* Action item *
For every line below, restate it exactly and drop the images.

[[ Records open ]]

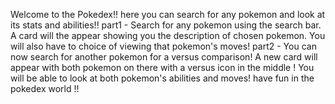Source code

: Welcome to the Pokedex!!
here you can search for any pokemon and look at its stats and abilities!!
part1 - Search for any pokemon using the search bar.  A card will the appear showing you the description of chosen pokemon.
You will also have to choice of viewing that pokemon's moves!
part2 - You can now search for another pokemon for a versus comparison!  A new card will appear with both pokemon on there with a versus icon in the middle !
You will be able to look at both pokemon's abilities and moves!
have fun in the pokedex world !!
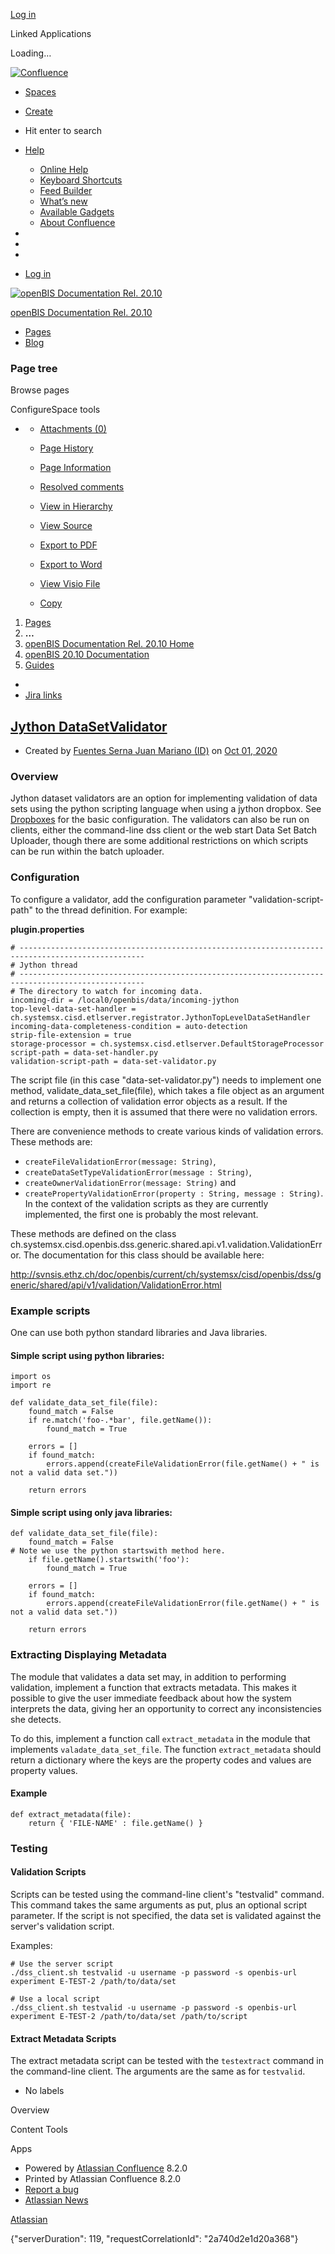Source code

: [Log
in](https://unlimited.ethz.ch/login.action?os_destination=%2Fdisplay%2FopenBISDoc2010%2FJython%2BDataSetValidator)

Linked Applications

Loading…

[![Confluence](/download/attachments/327682/atl.site.logo?version=1&modificationDate=1563454119905&api=v2)](/)

-   [Spaces](/spacedirectory/view.action "Spaces")
-   [Create ](# "Create from template")

-   Hit enter to search

-   [Help](# "Help")
    -   [Online
        Help](https://docs.atlassian.com/confluence/docs-82/ "Visit the Confluence documentation home")
    -   [Keyboard Shortcuts](# "View available keyboard shortcuts")
    -   [Feed
        Builder](/dashboard/configurerssfeed.action "Create your custom RSS feed.")
    -   [What’s
        new](https://confluence.atlassian.com/display/DOC/Confluence+8.2+Release+Notes)
    -   [Available Gadgets](# "Browse gadgets provided by Confluence")
    -   [About
        Confluence](/aboutconfluencepage.action "Get more information about Confluence")

-   

-   

-   

-   [Log
    in](/login.action?os_destination=%2Fdisplay%2FopenBISDoc2010%2FJython%2BDataSetValidator)

  

[![openBIS Documentation Rel.
20.10](/images/logo/default-space-logo.svg)](/display/openBISDoc2010/openBIS+Documentation+Rel.+20.10+Home "openBIS Documentation Rel. 20.10")

[openBIS Documentation Rel.
20.10](/display/openBISDoc2010/openBIS+Documentation+Rel.+20.10+Home "openBIS Documentation Rel. 20.10")

-   [Pages](/collector/pages.action?key=openBISDoc2010)
-   [Blog](/pages/viewrecentblogposts.action?key=openBISDoc2010)

### Page tree

[](/collector/pages.action?key=openBISDoc2010)

Browse pages

ConfigureSpace tools

[](#)

-   [ ](#)
    -   [ Attachments (0)
        ](/pages/viewpageattachments.action?pageId=53746030 "View Attachments")
    -   [ Page History
        ](/pages/viewpreviousversions.action?pageId=53746030)

    -   [ Page Information ](/pages/viewinfo.action?pageId=53746030)
    -   [ Resolved comments ](#)
    -   [ View in Hierarchy
        ](/pages/reorderpages.action?key=openBISDoc2010&openId=53746030#selectedPageInHierarchy)
    -   [ View Source
        ](/plugins/viewsource/viewpagesrc.action?pageId=53746030)
    -   [ Export to PDF
        ](/spaces/flyingpdf/pdfpageexport.action?pageId=53746030)
    -   [ Export to Word ](/exportword?pageId=53746030)
    -   [ View Visio File
        ](/plugins/lucidchart/selectVisio.action?contentId=53746030)

    -   [ Copy
        ](/pages/copypage.action?idOfPageToCopy=53746030&spaceKey=openBISDoc2010)

1.  [Pages](/collector/pages.action?key=openBISDoc2010)
2.  **…**
3.  [openBIS Documentation Rel. 20.10
    Home](/display/openBISDoc2010/openBIS+Documentation+Rel.+20.10+Home)
4.  [openBIS 20.10
    Documentation](/display/openBISDoc2010/openBIS+20.10+Documentation)
5.  [Guides](/display/openBISDoc2010/Guides)

-   []( "Unrestricted")
-   [Jira links]()

[Jython DataSetValidator](/display/openBISDoc2010/Jython+DataSetValidator)
--------------------------------------------------------------------------

-   Created by [Fuentes Serna Juan Mariano
    (ID)](%20%20%20%20/display/~juanf%0A) on [Oct 01,
    2020](/pages/viewpreviousversions.action?pageId=53746030 "Show changes")

### Overview

Jython dataset validators are an option for implementing validation of
data sets using the python scripting language when using a jython
dropbox. See [Dropboxes](/display/openBISDoc2010/Dropboxes) for the
basic configuration. The validators can also be run on clients, either
the command-line dss client or the web start Data Set Batch Uploader,
though there are some additional restrictions on which scripts can be
run within the batch uploader.

### Configuration

To configure a validator, add the configuration parameter
"validation-script-path" to the thread definition. For example:

**plugin.properties**

    # --------------------------------------------------------------------------------------------------
    # Jython thread
    # --------------------------------------------------------------------------------------------------
    # The directory to watch for incoming data.
    incoming-dir = /local0/openbis/data/incoming-jython
    top-level-data-set-handler = ch.systemsx.cisd.etlserver.registrator.JythonTopLevelDataSetHandler
    incoming-data-completeness-condition = auto-detection
    strip-file-extension = true
    storage-processor = ch.systemsx.cisd.etlserver.DefaultStorageProcessor
    script-path = data-set-handler.py
    validation-script-path = data-set-validator.py

The script file (in this case "data-set-validator.py") needs to
implement one method, validate\_data\_set\_file(file), which takes a
file object as an argument and returns a collection of validation error
objects as a result. If the collection is empty, then it is assumed that
there were no validation errors.

There are convenience methods to create various kinds of validation
errors. These methods are:

-   `createFileValidationError(message: String)`,
-   `createDataSetTypeValidationError(message : String)`,
-   `createOwnerValidationError(message: String)` and
-   `createPropertyValidationError(property : String, message : String)`.  
    In the context of the validation scripts as they are currently
    implemented, the first one is probably the most relevant.

These methods are defined on the class
ch.systemsx.cisd.openbis.dss.generic.shared.api.v1.validation.ValidationError.
The documentation for this class should be available here:

<http://svnsis.ethz.ch/doc/openbis/current/ch/systemsx/cisd/openbis/dss/generic/shared/api/v1/validation/ValidationError.html>

### Example scripts

One can use both python standard libraries and Java libraries.

#### Simple script using python libraries:

    import os
    import re

    def validate_data_set_file(file):
        found_match = False
        if re.match('foo-.*bar', file.getName()):
            found_match = True

        errors = []
        if found_match:
            errors.append(createFileValidationError(file.getName() + " is not a valid data set."))

        return errors

#### Simple script using only java libraries:

    def validate_data_set_file(file):
        found_match = False
    # Note we use the python startswith method here.
        if file.getName().startswith('foo'):
            found_match = True

        errors = []
        if found_match:
            errors.append(createFileValidationError(file.getName() + " is not a valid data set."))

        return errors

### Extracting Displaying Metadata

The module that validates a data set may, in addition to performing
validation, implement a function that extracts metadata. This makes it
possible to give the user immediate feedback about how the system
interprets the data, giving her an opportunity to correct any
inconsistencies she detects.

To do this, implement a function call `extract_metadata` in the module
that implements `valadate_data_set_file`. The function
`extract_metadata` should return a dictionary where the keys are the
property codes and values are property values.

#### Example

    def extract_metadata(file):
        return { 'FILE-NAME' : file.getName() }

### Testing

#### Validation Scripts

Scripts can be tested using the command-line client's "testvalid"
command. This command takes the same arguments as put, plus an optional
script parameter. If the script is not specified, the data set is
validated against the server's validation script.

Examples:

    # Use the server script
    ./dss_client.sh testvalid -u username -p password -s openbis-url experiment E-TEST-2 /path/to/data/set

    # Use a local script
    ./dss_client.sh testvalid -u username -p password -s openbis-url experiment E-TEST-2 /path/to/data/set /path/to/script

#### Extract Metadata Scripts

The extract metadata script can be tested with the `testextract` command
in the command-line client. The arguments are the same as for
`testvalid`.

-   No labels

Overview

Content Tools

Apps

-   Powered by [Atlassian
    Confluence](https://www.atlassian.com/software/confluence) 8.2.0
-   Printed by Atlassian Confluence 8.2.0
-   [Report a bug](https://support.atlassian.com/confluence-server/)
-   [Atlassian News](https://www.atlassian.com/company)

[Atlassian](https://www.atlassian.com/)

{"serverDuration": 119, "requestCorrelationId": "2a740d2e1d20a368"}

[[ Records closed ]]

* Task result *
Source code

: Welcome to the Pokedex!!
here you can search for any pokemon and look at its stats and abilities!!
part1 - Search for any pokemon using the search bar.  A card will the appear showing you the description of chosen pokemon.
You will also have to choice of viewing that pokemon's moves!
part2 - You can now search for another pokemon for a versus comparison!  A new card will appear with both pokemon on there with a versus icon in the middle !
You will be able to look at both pokemon's abilities and moves!
have fun in the pokedex world !!
Source code

: [Log
in](https://unlimited.ethz.ch/login.action?os_destination=%2Fdisplay%2FopenBISDoc2010%2FJython%2BDataSetValidator)

Linked Applications

Loading…

[![Confluence](/download/attachments/327682/atl.site.logo?version=1&modificationDate=1563454119905&api=v2)](/)

-   [Spaces](/spacedirectory/view.action "Spaces")
-   [Create ](# "Create from template")

-   Hit enter to search

-   [Help](# "Help")
    -   [Online
        Help](https://docs.atlassian.com/confluence/docs-82/ "Visit the Confluence documentation home")
    -   [Keyboard Shortcuts](# "View available keyboard shortcuts")
    -   [Feed
        Builder](/dashboard/configurerssfeed.action "Create your custom RSS feed.")
    -   [What’s
        new](https://confluence.atlassian.com/display/DOC/Confluence+8.2+Release+Notes)
    -   [Available Gadgets](# "Browse gadgets provided by Confluence")
    -   [About
        Confluence](/aboutconfluencepage.action "Get more information about Confluence")

-   

-   

-   

-   [Log
    in](/login.action?os_destination=%2Fdisplay%2FopenBISDoc2010%2FJython%2BDataSetValidator)

  

[![openBIS Documentation Rel.
20.10](/images/logo/default-space-logo.svg)](/display/openBISDoc2010/openBIS+Documentation+Rel.+20.10+Home "openBIS Documentation Rel. 20.10")

[openBIS Documentation Rel.
20.10](/display/openBISDoc2010/openBIS+Documentation+Rel.+20.10+Home "openBIS Documentation Rel. 20.10")

-   [Pages](/collector/pages.action?key=openBISDoc2010)
-   [Blog](/pages/viewrecentblogposts.action?key=openBISDoc2010)

### Page tree

[](/collector/pages.action?key=openBISDoc2010)

Browse pages

ConfigureSpace tools

[](#)

-   [ ](#)
    -   [ Attachments (0)
        ](/pages/viewpageattachments.action?pageId=53746030 "View Attachments")
    -   [ Page History
        ](/pages/viewpreviousversions.action?pageId=53746030)

    -   [ Page Information ](/pages/viewinfo.action?pageId=53746030)
    -   [ Resolved comments ](#)
    -   [ View in Hierarchy
        ](/pages/reorderpages.action?key=openBISDoc2010&openId=53746030#selectedPageInHierarchy)
    -   [ View Source
        ](/plugins/viewsource/viewpagesrc.action?pageId=53746030)
    -   [ Export to PDF
        ](/spaces/flyingpdf/pdfpageexport.action?pageId=53746030)
    -   [ Export to Word ](/exportword?pageId=53746030)
    -   [ View Visio File
        ](/plugins/lucidchart/selectVisio.action?contentId=53746030)

    -   [ Copy
        ](/pages/copypage.action?idOfPageToCopy=53746030&spaceKey=openBISDoc2010)

1.  [Pages](/collector/pages.action?key=openBISDoc2010)
2.  **…**
3.  [openBIS Documentation Rel. 20.10
    Home](/display/openBISDoc2010/openBIS+Documentation+Rel.+20.10+Home)
4.  [openBIS 20.10
    Documentation](/display/openBISDoc2010/openBIS+20.10+Documentation)
5.  [Guides](/display/openBISDoc2010/Guides)

-   []( "Unrestricted")
-   [Jira links]()

[Jython DataSetValidator](/display/openBISDoc2010/Jython+DataSetValidator)
--------------------------------------------------------------------------

-   Created by [Fuentes Serna Juan Mariano
    (ID)](%20%20%20%20/display/~juanf%0A) on [Oct 01,
    2020](/pages/viewpreviousversions.action?pageId=53746030 "Show changes")

### Overview

Jython dataset validators are an option for implementing validation of
data sets using the python scripting language when using a jython
dropbox. See [Dropboxes](/display/openBISDoc2010/Dropboxes) for the
basic configuration. The validators can also be run on clients, either
the command-line dss client or the web start Data Set Batch Uploader,
though there are some additional restrictions on which scripts can be
run within the batch uploader.

### Configuration

To configure a validator, add the configuration parameter
"validation-script-path" to the thread definition. For example:

**plugin.properties**

    # --------------------------------------------------------------------------------------------------
    # Jython thread
    # --------------------------------------------------------------------------------------------------
    # The directory to watch for incoming data.
    incoming-dir = /local0/openbis/data/incoming-jython
    top-level-data-set-handler = ch.systemsx.cisd.etlserver.registrator.JythonTopLevelDataSetHandler
    incoming-data-completeness-condition = auto-detection
    strip-file-extension = true
    storage-processor = ch.systemsx.cisd.etlserver.DefaultStorageProcessor
    script-path = data-set-handler.py
    validation-script-path = data-set-validator.py

The script file (in this case "data-set-validator.py") needs to
implement one method, validate\_data\_set\_file(file), which takes a
file object as an argument and returns a collection of validation error
objects as a result. If the collection is empty, then it is assumed that
there were no validation errors.

There are convenience methods to create various kinds of validation
errors. These methods are:

-   `createFileValidationError(message: String)`,
-   `createDataSetTypeValidationError(message : String)`,
-   `createOwnerValidationError(message: String)` and
-   `createPropertyValidationError(property : String, message : String)`.  
    In the context of the validation scripts as they are currently
    implemented, the first one is probably the most relevant.

These methods are defined on the class
ch.systemsx.cisd.openbis.dss.generic.shared.api.v1.validation.ValidationError.
The documentation for this class should be available here:

<http://svnsis.ethz.ch/doc/openbis/current/ch/systemsx/cisd/openbis/dss/generic/shared/api/v1/validation/ValidationError.html>

### Example scripts

One can use both python standard libraries and Java libraries.

#### Simple script using python libraries:

    import os
    import re

    def validate_data_set_file(file):
        found_match = False
        if re.match('foo-.*bar', file.getName()):
            found_match = True

        errors = []
        if found_match:
            errors.append(createFileValidationError(file.getName() + " is not a valid data set."))

        return errors

#### Simple script using only java libraries:

    def validate_data_set_file(file):
        found_match = False
    # Note we use the python startswith method here.
        if file.getName().startswith('foo'):
            found_match = True

        errors = []
        if found_match:
            errors.append(createFileValidationError(file.getName() + " is not a valid data set."))

        return errors

### Extracting Displaying Metadata

The module that validates a data set may, in addition to performing
validation, implement a function that extracts metadata. This makes it
possible to give the user immediate feedback about how the system
interprets the data, giving her an opportunity to correct any
inconsistencies she detects.

To do this, implement a function call `extract_metadata` in the module
that implements `valadate_data_set_file`. The function
`extract_metadata` should return a dictionary where the keys are the
property codes and values are property values.

#### Example

    def extract_metadata(file):
        return { 'FILE-NAME' : file.getName() }

### Testing

#### Validation Scripts

Scripts can be tested using the command-line client's "testvalid"
command. This command takes the same arguments as put, plus an optional
script parameter. If the script is not specified, the data set is
validated against the server's validation script.

Examples:

    # Use the server script
    ./dss_client.sh testvalid -u username -p password -s openbis-url experiment E-TEST-2 /path/to/data/set

    # Use a local script
    ./dss_client.sh testvalid -u username -p password -s openbis-url experiment E-TEST-2 /path/to/data/set /path/to/script

#### Extract Metadata Scripts

The extract metadata script can be tested with the `testextract` command
in the command-line client. The arguments are the same as for
`testvalid`.

-   No labels

Overview

Content Tools

Apps

-   Powered by [Atlassian
    Confluence](https://www.atlassian.com/software/confluence) 8.2.0
-   Printed by Atlassian Confluence 8.2.0
-   [Report a bug](https://support.atlassian.com/confluence-server/)
-   [Atlassian News](https://www.atlassian.com/company)

[Atlassian](https://www.atlassian.com/)

{"serverDuration": 119, "requestCorrelationId": "2a740d2e1d20a368"}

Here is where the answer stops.